We Move to Downey, California, and Experience the Prejudice of the Suburbs

My mother had no idea of what tribe she was, nor did her mother. They were raised out of the culture in Los Angeles. The family was completely assimilated into the white culture. She always experienced prejudice. Later on, when we moved to the burbs, we both experienced prejudice.

The kids would call me names. They would say your mom’s an n-word. Everybody was white in our neighborhood. Everyone was protestant. It was clean-cut. The boys played sports and the girls were cheerleaders, and everyone was Republican and everyone went to church. It was just squeaky-clean.

My parents moved there because they wanted me to have a nice normal upbringing, but it was pretty hellish. There was no room for creativity. But those were the times. It was stifling, but it might have been good for me.
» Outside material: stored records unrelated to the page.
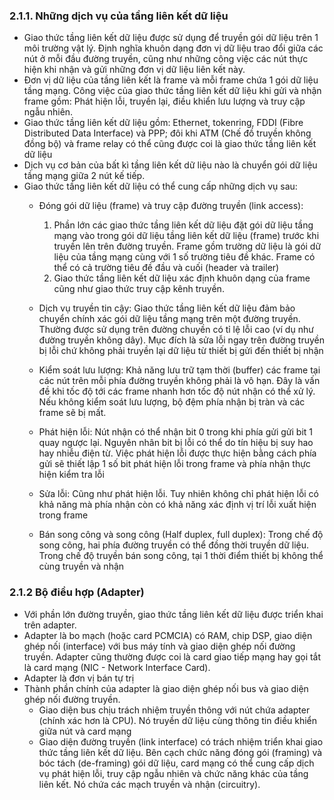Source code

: ### 2.1.1. Những dịch vụ của tầng liên kết dữ liệu
- Giao thức tầng liên kết dữ liệu được sử dụng để truyền gói dữ liệu trên 1 môi trường vật lý. Định nghĩa khuôn dạng đơn vị dữ liệu trao đổi giữa các nút ở mỗi đầu đường truyền, cũng như những công việc các nút thực hiện khi nhận và gửi những đơn vị dữ liệu liên kết này.
- Đơn vị dữ liệu của tầng liên kết là frame và mỗi frame chứa 1 gói dữ liệu tầng mạng. Công việc của giao thức tầng liên kết dữ liệu khi gửi và nhận frame gồm: Phát hiện lỗi, truyền lại, điều khiển lưu lượng và truy cập ngẫu nhiên.
- Giao thức tầng liên kết dữ liệu gồm: Ethernet, tokenring, FDDI (Fibre Distributed Data Interface) và PPP; đôi khi ATM (Chế đồ truyền không đồng bộ) và frame relay có thể cũng được coi là giao thức tầng liên kết dữ liệu
- Dịch vụ cơ bản của bất kì tầng liên kết dữ liệu nào là chuyển gói dữ liệu tầng mạng giữa 2 nút kế tiếp.
- Giao thức tầng liên kết dữ liệu có thể cung cấp những dịch vụ sau:
  - Đóng gói dữ liệu (frame) và truy cập đường truyền (link access): 
    1. Phần lớn các giao thức tầng liên kết dữ liệu đặt gói dữ liệu tầng mạng vào trong gói dữ liệu tầng liên kết dữ liệu (frame) trước khi truyền lên trên đường truyền. Frame gồm trường dữ liệu là gói dữ liệu của tầng mạng cùng với 1 số trường tiêu đề khác. Frame có thể có cả trường tiêu đề đầu và cuối (header và trailer)
    2. Giao thức tầng liên kết dữ liệu xác định khuôn dạng của frame cũng như giao thức truy cập kênh truyền.

  - Dịch vụ truyền tin cậy: Giao thức tầng liên kết dữ liệu đảm bảo chuyển chính xác gói dữ liệu tầng mạng trên một đường truyền. Thường được sử dụng trên đường chuyền có tỉ lệ lỗi cao (ví dụ như đường truyền không dây). Mục đích là sửa lỗi ngay trên đường truyền bị lỗi chứ không phải truyền lại dữ liệu từ thiết bị gửi đến thiết bị nhận
  - Kiểm soát lưu lượng: Khả năng lưu trữ tạm thời (buffer) các frame tại các nút trên mỗi phía đường truyền không phải là vô hạn. Đây là vấn đề khi tốc độ tới các frame nhanh hơn tốc độ nút nhận có thể xử lý. Nếu không kiểm soát lưu lượng, bộ đệm phía nhận bị tràn và các frame sẽ bị mất.
  - Phát hiện lỗi: Nút nhận có thể nhận bit 0 trong khi phía gửi gửi bit 1 quay ngược lại. Nguyên nhân bit bị lỗi có thể do tín hiệu bị suy hao hay nhiễu điện từ. Việc phát hiện lỗi được thực hiện bằng cách phía gửi sẽ thiết lập 1 số bit phát hiện lỗi trong frame và phía nhận thực hiện kiểm tra lỗi
  - Sửa lỗi: Cũng như phát hiện lỗi. Tuy nhiên không chỉ phát hiện lỗi có khả năng mà phía nhận còn có khả năng xác định vị trí lỗi xuất hiện trong frame
  - Bán song công và song công (Half duplex, full duplex): Trong chế độ song công,  hai phía đường truyền có thể đồng thời truyền dữ liệu. Trong chế độ truyền bán song công, tại 1 thời điểm thiết bị không thể cùng truyền và nhận

### 2.1.2 Bộ điều hợp (Adapter)
- Với phần lớn đường truyền, giao thức tầng liên kết dữ liệu được triển khai trên adapter.
- Adapter là bo mạch (hoặc card PCMCIA) có RAM, chip DSP, giao diện ghép nối (interface) với bus máy tính và giao diện ghép nối đường truyền. Adapter cũng thường được coi là card giao tiếp mạng hay gọi tắt là card mạng (NIC - Network Interface Card).
- Adapter là đơn vị bán tự trị
- Thành phần chính của adapter là giao diện ghép nối bus và giao diện ghép nối đường truyền.
  - Giao diện bus chịu trách nhiệm truyền thông với nút chứa adapter (chính xác hơn là CPU). Nó truyền dữ liệu cùng thông tin điều khiển giữa nút và card mạng
  - Giao diện đường truyền (link interface) có trách nhiệm triển khai giao thức tầng liên kết dữ liệu. Bên cạch chức năng đóng gói (framing) và bóc tách (de-framing) gói dữ liệu, card mạng có thể cung cấp dịch vụ phát hiện lỗi, truy cập ngẫu nhiên và chức năng khác của tầng liên kết. Nó chứa các mạch truyền và nhận (circuitry).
It made me face a lot of things.

Finally I went through high school there.

I went to Downey Elementary school in the nineteen sixties in the ‘burbs. It was so suburban. Do you know the TV show The Wonder Years?

I’m the same age as the character of the kid in that show. They had the look, the cars, and the houses. It was the nineteen fifties and early nineteen sixties, dead on!

I went to Downey high school, the same school as Karen and Richard Carpenter. They graduated a few years before me. I didn’t know them, and they were millionaires by then.

We just weren’t into their music at all. She had a beautiful voice but their songs were so sappy and saccharin. I graduated in 1975, so we all liked Led Zeppelin or David Bowie. The music we liked had nothing to do with the Carpenters. But all the teachers liked them. They said the Carpenters were great kids.